A powerful computing tool that allows scientists to extract features and patterns from enormously large and complex sets of raw data has been developed by scientists at University of California, Davis, and Lawrence Livermore National Laboratory. The tool – a set of problem-solving calculations known as an algorithm – is compact enough to run on computers with as little as two gigabytes of memory.
The team that developed this algorithm has already used it to probe a slew of phenomena represented by billions of data points, including analyzing and creating images of flame surfaces; searching for clusters and voids in a virtual universe experiment; and identifying and tracking pockets of fluid in a simulated mixing of two fluids.
"What we've developed is a workable system of handling any data in any dimension," said Attila Gyulassy, who led the five-year development effort while pursuing a PhD in computer science at UC Davis. "We expect this algorithm will become an integral part of a scientist's toolbox to answer questions about data."
A paper describing the new algorithm was published in the November-December issue of IEEE Transactions on Visualization and Computer Graphics.
Computers are widely used to perform simulations of real-world phenomena and to capture results of physical experiments and observations, storing this information as collections of numbers. But as the size of these data sets has burgeoned, hand-in-hand with computer capacity, analysis has grown increasingly difficult.

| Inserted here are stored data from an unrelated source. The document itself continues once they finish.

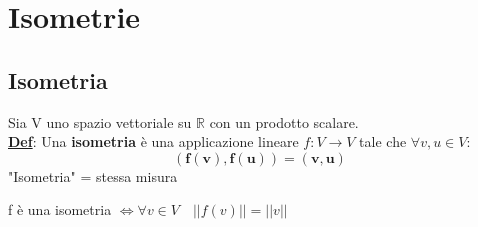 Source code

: \documentclass[12pt]{article}
\begin{document}
\section{Isometrie}
\subsection{Isometria}
Sia V uno spazio vettoriale su $\mathbb{R}$ con un prodotto scalare.\\
\textbf{\underline{Def}}: Una \textbf{isometria} è una applicazione lineare $f : V \longrightarrow V$ tale che $\forall v,u \in V$:$$\boldsymbol{(f(v), f(u)) = (v,u)}$$
"Isometria" = stessa misura\\
\begin{theorem}
    f è una isometria $\iff \forall v\in V\quad ||f(v)|| = ||v||$
\end{theorem}
\end{document}
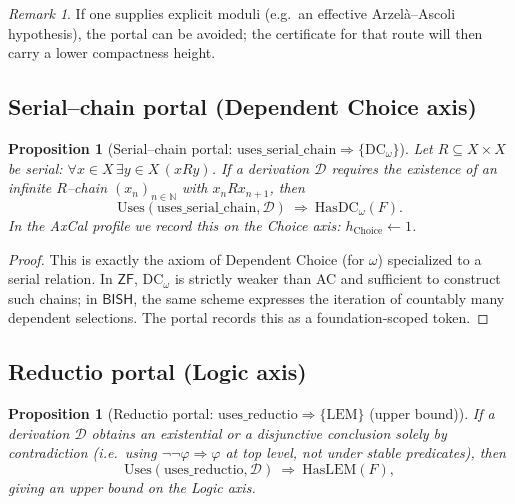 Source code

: \documentclass[11pt]{article}
\newtheorem{proposition}[theorem]{Proposition}
\theoremstyle{definition}
\theoremstyle{remark}
\newtheorem{remark}[theorem]{Remark}
\newcommand{\BISH}{\mathsf{BISH}}
\newcommand{\ZF}{\mathsf{ZF}}
\newcommand{\LEM}{\mathrm{LEM}}
\newcommand{\DCw}{\mathrm{DC}_\omega}
\newcommand{\hChoice}{h_{\mathrm{Choice}}}    %
\begin{document}
\begin{remark}
If one supplies explicit moduli (e.g.\ an effective Arzelà–Ascoli hypothesis), the portal can be avoided; the certificate for that route will then carry a lower compactness height.
\end{remark}

\subsection{Serial–chain portal (Dependent Choice axis)}

\begin{proposition}[Serial–chain portal: $\mathrm{uses\_serial\_chain}\Rightarrow\{\DCw\}$]
\label{prop:dc-portal}
Let $R\subseteq X\times X$ be serial: $\forall x\in X\,\exists y\in X\,(xRy)$. If a derivation $\mathcal{D}$ requires the existence of an infinite $R$–chain $(x_n)_{n\in\mathbb{N}}$ with $x_n R x_{n+1}$, then
\[
\mathrm{Uses}(\mathrm{uses\_serial\_chain},\mathcal{D})\ \Rightarrow\ \mathrm{HasDC}_\omega(F).
\]
In the AxCal profile we record this on the Choice axis: $\hChoice \gets 1$.
\end{proposition}

\begin{proof}
This is exactly the axiom of Dependent Choice (for $\omega$) specialized to a serial relation. In $\ZF$, $\DCw$ is strictly weaker than AC and sufficient to construct such chains; in $\BISH$, the same scheme expresses the iteration of countably many dependent selections. The portal records this as a foundation‑scoped token. \qedhere
\end{proof}

\subsection{Reductio portal (Logic axis)}

\begin{proposition}[Reductio portal: $\mathrm{uses\_reductio}\Rightarrow\{\LEM\}$ (upper bound)]
\label{prop:reductio-portal}
If a derivation $\mathcal{D}$ obtains an \emph{existential} or a \emph{disjunctive} conclusion solely by contradiction (i.e.\ using $\neg\neg\varphi\Rightarrow\varphi$ at top level, not under stable predicates), then
\[
\mathrm{Uses}(\mathrm{uses\_reductio},\mathcal{D})\ \Rightarrow\ \mathrm{HasLEM}(F),
\]
giving an upper bound on the Logic axis.
\end{proposition}
\end{document}
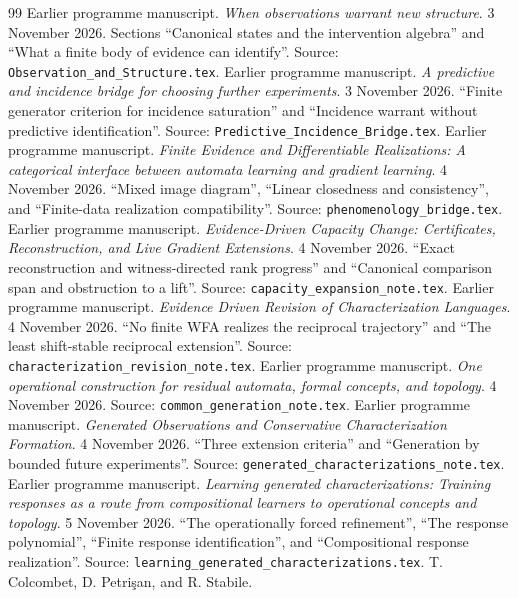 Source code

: \documentclass[11pt]{article}
\theoremstyle{definition}
\theoremstyle{remark}\newtheorem{remark}[theorem]{Remark}
\begin{document}
\begin{thebibliography}{99}
 Earlier programme manuscript.
\emph{When observations warrant new structure}. 3 November 2026.
Sections ``Canonical states and the intervention algebra'' and
``What a finite body of evidence can identify''.
Source: \texttt{Observation\_and\_Structure.tex}.
 Earlier programme manuscript.
\emph{A predictive and incidence bridge for choosing further experiments}.
3 November 2026. ``Finite generator criterion for incidence saturation''
and ``Incidence warrant without predictive identification''.
Source: \texttt{Predictive\_Incidence\_Bridge.tex}.
 Earlier programme manuscript.
\emph{Finite Evidence and Differentiable Realizations: A categorical
interface between automata learning and gradient learning}.
4 November 2026. ``Mixed image diagram'', ``Linear closedness and
consistency'', and ``Finite-data realization compatibility''.
Source: \texttt{phenomenology\_bridge.tex}.
 Earlier programme manuscript.
\emph{Evidence-Driven Capacity Change: Certificates, Reconstruction, and
Live Gradient Extensions}. 4 November 2026.
``Exact reconstruction and witness-directed rank progress'' and
``Canonical comparison span and obstruction to a lift''.
Source: \texttt{capacity\_expansion\_note.tex}.
 Earlier programme manuscript.
\emph{Evidence Driven Revision of Characterization Languages}.
4 November 2026. ``No finite WFA realizes the reciprocal trajectory'' and
``The least shift-stable reciprocal extension''.
Source: \texttt{characterization\_revision\_note.tex}.
 Earlier programme manuscript.
\emph{One operational construction for residual automata, formal concepts,
and topology}. 4 November 2026.
Source: \texttt{common\_generation\_note.tex}.
 Earlier programme manuscript.
\emph{Generated Observations and Conservative Characterization Formation}.
4 November 2026. ``Three extension criteria'' and ``Generation by bounded
future experiments''.
Source: \texttt{generated\_characterizations\_note.tex}.
 Earlier programme manuscript.
\emph{Learning generated characterizations: Training responses as a route
from compositional learners to operational concepts and topology}.
5 November 2026. ``The operationally forced refinement'', ``The response
polynomial'', ``Finite response identification'', and ``Compositional
response realization''.
Source: \texttt{learning\_generated\_characterizations.tex}.
 T. Colcombet, D. Petri\c{s}an, and R. Stabile.

\end{thebibliography}
\end{document}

A mathematical tool to extract and visualize useful features from data sets has existed for nearly 40 years – in theory. Called the Morse-Smale complex, it partitions sets by similarity of features and encodes them into mathematical terms. But working with the Morse-Smale complex is not easy. "It's a powerful language. But a cost of that, is that using it meaningfully for practical applications is very difficult," Gyulassy said.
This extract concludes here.